The idea of being "too ethnic" hit a number of Italian-American singers have used stage names: Dean Martin (born Dino Paul Crocetti), Connie Francis (born Concetta Franconero), Frankie Valli (born Francesco Castelluccio), Tony Bennett (born Anthony Benedetto), and Lady Gaga (born Stefani Germanotta).

Tupac Shakur used the stage name 2Pac, but was born either Lesane Parish Crooks or Parish Lesane Crooks. He legally changed his name early on to Tupac Amaru Shakur.

Elton John used the name professionally before he legally adopted it in 1972 as a change from his given name of Reginald Kenneth Dwight.

Like jazz musicians earlier, many hip-hop and rap artist prefer to use pseudonyms. Iggy Azalea comes from her dog name, Iggy, and her home street in Mullumbimby, Azalea street.

Confusingly, Diddy was previously known at various times as Puffy, P. Diddy, and Puff Daddy. He announced on Twitter that Sean Combs will no longer be answering to Puff Daddy, Puffy, P. Diddy, Diddy or any other names but "Love a.k.a. Brother Love'." For now...

Punk music singers and band members often replaced their real names with punkier names: Sid Vicious (real name John Simon Ritchie) of the late 1970s band Sex Pistols is a good example.

Punk rock band The Ramones also had every member take the last name of Ramone - though I don't think that is a punkier name, you might have thought they were a family.
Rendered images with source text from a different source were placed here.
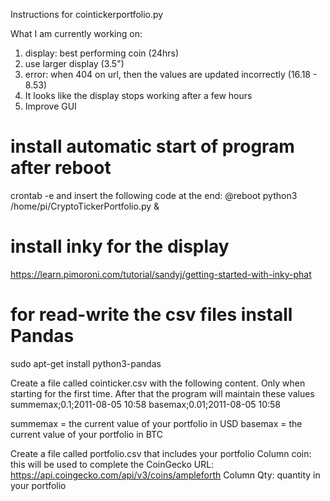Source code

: Instructions for cointickerportfolio.py


What I am currently working on:
1. display: best performing coin (24hrs)
2. use larger display (3.5")
3. error: when 404 on url, then the values are updated incorrectly (16.18 - 8.53)
4. It looks like the display stops working after a few hours
5. Improve GUI

# install automatic start of program after reboot
crontab -e
and insert the following code at the end:
@reboot python3 /home/pi/CryptoTickerPortfolio.py &

# install inky for the display
https://learn.pimoroni.com/tutorial/sandyj/getting-started-with-inky-phat


# for read-write the csv files install Pandas
sudo apt-get install python3-pandas

Create a file called cointicker.csv with the following content. Only when starting for the first time. After that the program will maintain these values
summemax;0.1;2011-08-05 10:58
basemax;0.01;2011-08-05 10:58

summemax = the current value of your portfolio in USD
basemax = the current value of your portfolio in BTC

Create a file called portfolio.csv that includes your portfolio
Column coin: this will be used to complete the CoinGecko URL: https://api.coingecko.com/api/v3/coins/ampleforth
Column Qty: quantity in your portfolio
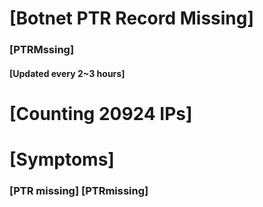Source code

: # [Botnet PTR Record Missing]
### [PTRMssing]
#### [Updated every 2~3 hours]

# [Counting 20924 IPs]

# [Symptoms] 
###   [PTR missing] [PTRmissing]
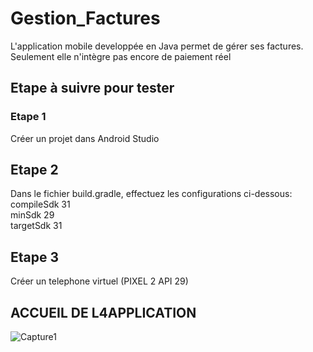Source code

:# Gestion_Factures
L'application mobile developpée en Java permet de gérer ses factures. Seulement elle n'intègre pas encore de paiement réel  

## Etape à suivre pour tester
### Etape 1
 Créer un projet dans Android Studio
## Etape 2 
Dans le fichier build.gradle, effectuez les configurations ci-dessous:  
  compileSdk 31  
  minSdk 29  
  targetSdk 31  

## Etape 3
Créer un telephone virtuel (PIXEL 2 API 29)

## ACCUEIL DE L4APPLICATION
  
 ![Capture1](https://user-images.githubusercontent.com/97252877/185245452-79f2af46-cee3-4998-ad81-f2c0a9d108f1.PNG)
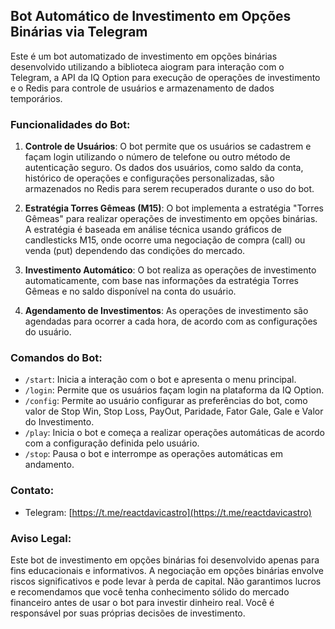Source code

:## Bot Automático de Investimento em Opções Binárias via Telegram

Este é um bot automatizado de investimento em opções binárias desenvolvido utilizando a biblioteca aiogram para interação com o Telegram, a API da IQ Option para execução de operações de investimento e o Redis para controle de usuários e armazenamento de dados temporários.

### Funcionalidades do Bot:

1. **Controle de Usuários**: O bot permite que os usuários se cadastrem e façam login utilizando o número de telefone ou outro método de autenticação seguro. Os dados dos usuários, como saldo da conta, histórico de operações e configurações personalizadas, são armazenados no Redis para serem recuperados durante o uso do bot.

2. **Estratégia Torres Gêmeas (M15)**: O bot implementa a estratégia "Torres Gêmeas" para realizar operações de investimento em opções binárias. A estratégia é baseada em análise técnica usando gráficos de candlesticks M15, onde ocorre uma negociação de compra (call) ou venda (put) dependendo das condições do mercado.

3. **Investimento Automático**: O bot realiza as operações de investimento automaticamente, com base nas informações da estratégia Torres Gêmeas e no saldo disponível na conta do usuário.

4. **Agendamento de Investimentos**: As operações de investimento são agendadas para ocorrer a cada hora, de acordo com as configurações do usuário.

### Comandos do Bot:

- `/start`: Inicia a interação com o bot e apresenta o menu principal.
- `/login`: Permite que os usuários façam login na plataforma da IQ Option.
- `/config`: Permite ao usuário configurar as preferências do bot, como valor de Stop Win, Stop Loss, PayOut, Paridade, Fator Gale, Gale e Valor do Investimento.
- `/play`: Inicia o bot e começa a realizar operações automáticas de acordo com a configuração definida pelo usuário.
- `/stop`: Pausa o bot e interrompe as operações automáticas em andamento.

### Contato:

- Telegram: [https://t.me/reactdavicastro](https://t.me/reactdavicastro)

### Aviso Legal:

Este bot de investimento em opções binárias foi desenvolvido apenas para fins educacionais e informativos. A negociação em opções binárias envolve riscos significativos e pode levar à perda de capital. Não garantimos lucros e recomendamos que você tenha conhecimento sólido do mercado financeiro antes de usar o bot para investir dinheiro real. Você é responsável por suas próprias decisões de investimento.
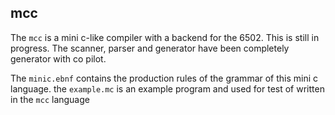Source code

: ## mcc

The `mcc` is a mini c-like compiler with a backend for the 6502. This is still in progress. The scanner, parser and generator have been completely generator with co pilot. 

The `minic.ebnf` contains the production rules of the grammar of this mini c language.
the `example.mc` is an example program and used for test of written in the `mcc` language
Jazz musicians often take on nicknames that are not always true pseudonyms, but names they are known by to the public. Billie Holiday was known as "Lady Day." Charlie Parker was "Bird" for "Yardbird."

Others include: "Fatha" Earl Hines; "High Priest of Bop," Thelonious Monk; "High Priestess of Soul," Nina Simone; "Newk," Sonny Rollins, and many musicians with the nicknames "Red" and "Sonny."